The process was fixed a few years later, but first an effort was made to have a runningmate system in 1800. In the first historical example of a runningmate being chosen to “help the ticket win,” Thomas Jefferson of Virginia selected Aaron Burr of New York to balance the ticket.

Burr was a respected trial lawyer in New York City who had served ably in the War of Independence, the grandson of preacher Jonathan Edwards and son of the head of what is now Princeton University. Burr was a well-educated gentleman, an aristocrat who had been allowed to speed through Princeton in record time (a deal that his rival Hamilton had requested, but had been denied; Hamilton didn’t have Burr’s pedigree to merit special treatment).

In his personal life, Burr was principled (though his principles would look rather odd, in toto, to us today, and did back then too)… but in his political life Burr was utterly unprincipled. He literally had no known position on most issues; two centuries of scholarship later, we still don’t know, to this day, where Burr stood on any of the major issues of the day. Somehow, in the purest era of political philosophy in our country’s history, Aaron Burr made it to the top without taking positions on anything.

But he was a brilliant politician. He had organized a political machine in New York sufficiently strong to, presumably, deliver New York state for Jefferson if they ran as runningmates. And so they did. Due to a miscalculation by the planners, Jefferson and Burr accidentally got exactly the same number of votes in the electoral college, causing it to go to the House of Representatives, where all sorts of shenanigans and backroom deals went on until Jefferson finally won on the 36th ballot.

They never trusted each other again, and this well-planned partnership resulted in another disastrous vice presidency. Jefferson was to pursue a relentless campaign against Burr later, jumping at the opportunity to charge Burr with treason when he went on a convoluted little expedition to the southwest.

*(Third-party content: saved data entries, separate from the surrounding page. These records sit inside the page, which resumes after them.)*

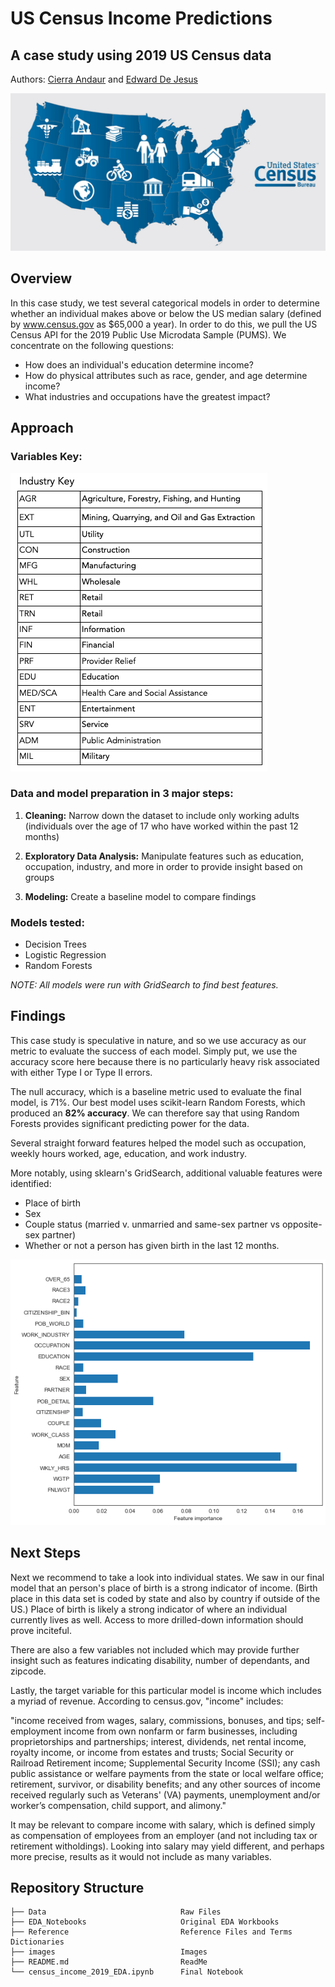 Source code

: # US Census Income Predictions
## A case study using 2019 US Census data

Authors: [Cierra Andaur](https://github.com/cierra4prez) and [Edward De Jesus](https://github.com/edejesus196)

<p><img src="./images/Census_bureau.png" alt="Header"></p>

## Overview
In this case study, we test several categorical models in order to determine whether an individual makes above or below the US median salary (defined by www.census.gov as $65,000 a year). In order to do this, we pull the US Census API for the 2019 Public Use Microdata Sample (PUMS). We concentrate on the following questions:

* How does an individual's education determine income?
* How do physical attributes such as race, gender, and age determine income?
* What industries and occupations have the greatest impact?

## Approach
### Variables Key:
<p><img src="./images/Screen Shot 2021-01-08 at 10.57.15 AM.png" alt="Variables"></p>


### Data and model preparation in 3 major steps:

1. **Cleaning:** Narrow down the dataset to include only working adults (individuals over the age of 17 who have worked within the past 12 months)

2. **Exploratory Data Analysis:** Manipulate features such as education, occupation, industry, and more in order to provide insight based on groups

3. **Modeling:** Create a baseline model to compare findings

### Models tested:

* Decision Trees
* Logistic Regression
* Random Forests

*NOTE: All models were run with GridSearch to find best features.*

## Findings

This case study is speculative in nature, and so we use accuracy as our metric to evaluate the success of each model. Simply put, we use the accuracy score here because there is no particularly heavy risk associated with either Type I or Type II errors.

The null accuracy, which is a baseline metric used to evaluate the final model, is 71%. Our best model uses scikit-learn Random Forests, which produced an **82% accuracy**. We can therefore say that using Random Forests provides significant predicting power for the data.

Several straight forward features helped the model such as occupation, weekly hours worked, age, education, and work industry.

More notably, using sklearn's GridSearch, additional valuable features were identified: 

* Place of birth
* Sex
* Couple status (married v. unmarried and same-sex partner vs opposite-sex partner)
* Whether or not a person has given birth in the last 12 months.

 
<p><img src="./images/important_features.png" alt="Features"></p>

## Next Steps

Next we recommend to take a look into individual states. We saw in our final model that an person's place of birth is a strong indicator of income. (Birth place in this data set is coded by state and also by country if outside of the US.) Place of birth is likely a strong indicator of where an individual currently lives as well. Access to more drilled-down information should prove inciteful. 

There are also a few variables not included which may provide further insight such as features indicating disability, number of dependants, and zipcode.

Lastly, the target variable for this particular model is income which includes a myriad of revenue. According to census.gov, "income" includes: 

"income received from wages, salary, commissions, bonuses, and tips; self-employment income from own nonfarm or farm businesses, including proprietorships and partnerships; interest, dividends, net rental income, royalty income, or income from estates and trusts; Social Security or Railroad Retirement income; Supplemental Security Income (SSI); any cash public assistance or welfare payments from the state or local welfare office; retirement, survivor, or disability benefits; and any other sources of income received regularly such as Veterans' (VA) payments, unemployment and/or worker’s compensation, child support, and alimony."

It may be relevant to compare income with salary, which is defined simply as compensation of employees from an employer (and not including tax or retirement witholdings). Looking into salary may yield different, and perhaps more precise, results as it would not include as many variables.


## Repository Structure
    
    ├── Data                              Raw Files
    ├── EDA_Notebooks                     Original EDA Workbooks    
    ├── Reference                         Reference Files and Terms Dictionaries
    ├── images                            Images
    ├── README.md                         ReadMe
    └── census_income_2019_EDA.ipynb      Final Notebook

After that, presidents seemingly decided that the vice presidency was a mistake, an unfortunate and unpleasant position that presidents are stuck with… so they decided to use the position as a way to win a state, or to win a constituency, but without really thinking that the position would ever really matter. Outside of presiding over a judicial impeachment or attending a foreign head of state’s funeral, the vice presidency was utterly unimportant.

Until 1836, when Andrew Jackson’s vice president, Martin Van Buren, a New York political boss like Burr, was elected president. It’s incredibly unlikely that he could have been elected if those eight years in the vice presidency hadn’t happened (though as a former governor, it is at least possible). Not a horrible president, perhaps, but not a very good one.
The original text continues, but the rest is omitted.